Task description:
Pictures stay out of the copy. Repeat exactly the lines from the first entry below through the line that contains "- Fix: decouple", and nothing beyond.

Exercise materials:

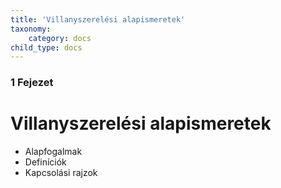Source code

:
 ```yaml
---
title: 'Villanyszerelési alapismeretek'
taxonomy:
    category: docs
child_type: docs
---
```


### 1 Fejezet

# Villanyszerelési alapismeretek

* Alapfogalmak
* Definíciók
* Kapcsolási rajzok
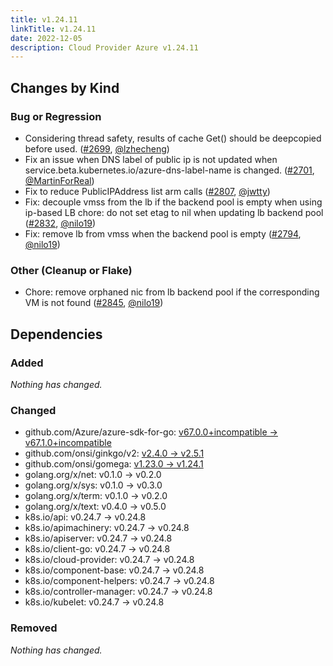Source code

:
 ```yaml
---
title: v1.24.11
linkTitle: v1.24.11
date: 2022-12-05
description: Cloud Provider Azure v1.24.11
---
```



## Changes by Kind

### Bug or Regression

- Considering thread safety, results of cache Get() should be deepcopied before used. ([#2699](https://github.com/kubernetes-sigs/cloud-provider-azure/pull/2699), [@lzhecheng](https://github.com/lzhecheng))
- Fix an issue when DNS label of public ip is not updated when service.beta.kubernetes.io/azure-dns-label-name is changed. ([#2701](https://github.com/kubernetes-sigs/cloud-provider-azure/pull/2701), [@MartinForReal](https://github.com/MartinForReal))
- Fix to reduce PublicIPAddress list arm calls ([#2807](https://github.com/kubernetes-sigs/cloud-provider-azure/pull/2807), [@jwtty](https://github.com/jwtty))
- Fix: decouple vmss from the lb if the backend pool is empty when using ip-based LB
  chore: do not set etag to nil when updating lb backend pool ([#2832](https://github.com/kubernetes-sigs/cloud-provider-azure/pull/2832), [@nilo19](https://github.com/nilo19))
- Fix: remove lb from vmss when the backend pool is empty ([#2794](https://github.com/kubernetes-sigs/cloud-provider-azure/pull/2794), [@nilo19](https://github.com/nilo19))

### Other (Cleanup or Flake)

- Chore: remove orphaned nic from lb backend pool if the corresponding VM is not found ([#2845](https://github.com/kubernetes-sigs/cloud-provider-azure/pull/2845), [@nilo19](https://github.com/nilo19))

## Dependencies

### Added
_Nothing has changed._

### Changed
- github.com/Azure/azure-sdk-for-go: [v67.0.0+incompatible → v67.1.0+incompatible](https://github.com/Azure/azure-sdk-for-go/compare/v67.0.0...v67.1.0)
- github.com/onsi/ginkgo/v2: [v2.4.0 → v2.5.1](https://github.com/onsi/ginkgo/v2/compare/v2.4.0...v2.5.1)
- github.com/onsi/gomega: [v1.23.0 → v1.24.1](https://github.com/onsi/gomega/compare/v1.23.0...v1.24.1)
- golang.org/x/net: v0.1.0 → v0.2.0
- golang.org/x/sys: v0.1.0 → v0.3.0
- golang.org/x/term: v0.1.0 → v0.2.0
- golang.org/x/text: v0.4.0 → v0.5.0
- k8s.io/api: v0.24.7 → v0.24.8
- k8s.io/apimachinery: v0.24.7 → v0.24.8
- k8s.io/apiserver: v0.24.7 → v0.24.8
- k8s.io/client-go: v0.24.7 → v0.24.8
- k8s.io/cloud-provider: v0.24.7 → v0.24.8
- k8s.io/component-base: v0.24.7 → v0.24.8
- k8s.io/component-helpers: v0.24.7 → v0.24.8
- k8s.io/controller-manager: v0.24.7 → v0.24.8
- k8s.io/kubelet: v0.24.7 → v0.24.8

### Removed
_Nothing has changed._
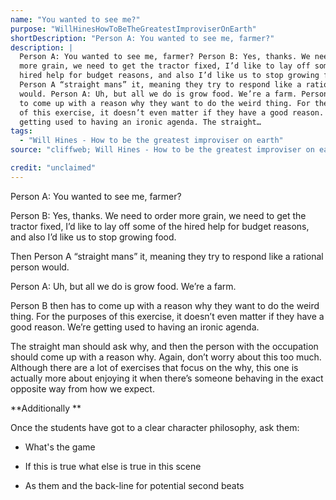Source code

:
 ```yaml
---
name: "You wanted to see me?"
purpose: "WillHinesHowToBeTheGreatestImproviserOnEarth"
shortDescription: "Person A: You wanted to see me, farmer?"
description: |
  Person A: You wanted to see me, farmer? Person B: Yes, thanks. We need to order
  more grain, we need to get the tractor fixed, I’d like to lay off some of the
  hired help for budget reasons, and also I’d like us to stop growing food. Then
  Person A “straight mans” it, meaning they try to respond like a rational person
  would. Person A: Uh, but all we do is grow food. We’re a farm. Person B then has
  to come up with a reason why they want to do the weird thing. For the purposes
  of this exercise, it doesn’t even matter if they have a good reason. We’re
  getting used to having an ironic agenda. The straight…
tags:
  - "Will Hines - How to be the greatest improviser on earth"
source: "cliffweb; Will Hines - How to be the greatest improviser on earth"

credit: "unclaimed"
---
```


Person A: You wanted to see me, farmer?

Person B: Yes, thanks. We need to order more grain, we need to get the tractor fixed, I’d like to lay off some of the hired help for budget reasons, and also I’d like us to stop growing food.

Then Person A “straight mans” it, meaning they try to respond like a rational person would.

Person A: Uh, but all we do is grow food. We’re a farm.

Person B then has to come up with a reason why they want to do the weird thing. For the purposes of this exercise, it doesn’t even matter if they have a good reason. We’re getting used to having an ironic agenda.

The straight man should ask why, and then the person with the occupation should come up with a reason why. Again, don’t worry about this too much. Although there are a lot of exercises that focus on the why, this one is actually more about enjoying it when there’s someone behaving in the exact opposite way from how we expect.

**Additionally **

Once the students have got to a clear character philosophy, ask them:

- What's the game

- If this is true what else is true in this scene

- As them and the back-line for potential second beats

The completed task:
Source code

:
 ```yaml
---
title: 'Villanyszerelési alapismeretek'
taxonomy:
    category: docs
child_type: docs
---
```


### 1 Fejezet

# Villanyszerelési alapismeretek

* Alapfogalmak
* Definíciók
* Kapcsolási rajzok
Source code

:
 ```yaml
---
title: v1.24.11
linkTitle: v1.24.11
date: 2022-12-05
description: Cloud Provider Azure v1.24.11
---
```



## Changes by Kind

### Bug or Regression

- Considering thread safety, results of cache Get() should be deepcopied before used. ([#2699](https://github.com/kubernetes-sigs/cloud-provider-azure/pull/2699), [@lzhecheng](https://github.com/lzhecheng))
- Fix an issue when DNS label of public ip is not updated when service.beta.kubernetes.io/azure-dns-label-name is changed. ([#2701](https://github.com/kubernetes-sigs/cloud-provider-azure/pull/2701), [@MartinForReal](https://github.com/MartinForReal))
- Fix to reduce PublicIPAddress list arm calls ([#2807](https://github.com/kubernetes-sigs/cloud-provider-azure/pull/2807), [@jwtty](https://github.com/jwtty))
- Fix: decouple vmss from the lb if the backend pool is empty when using ip-based LB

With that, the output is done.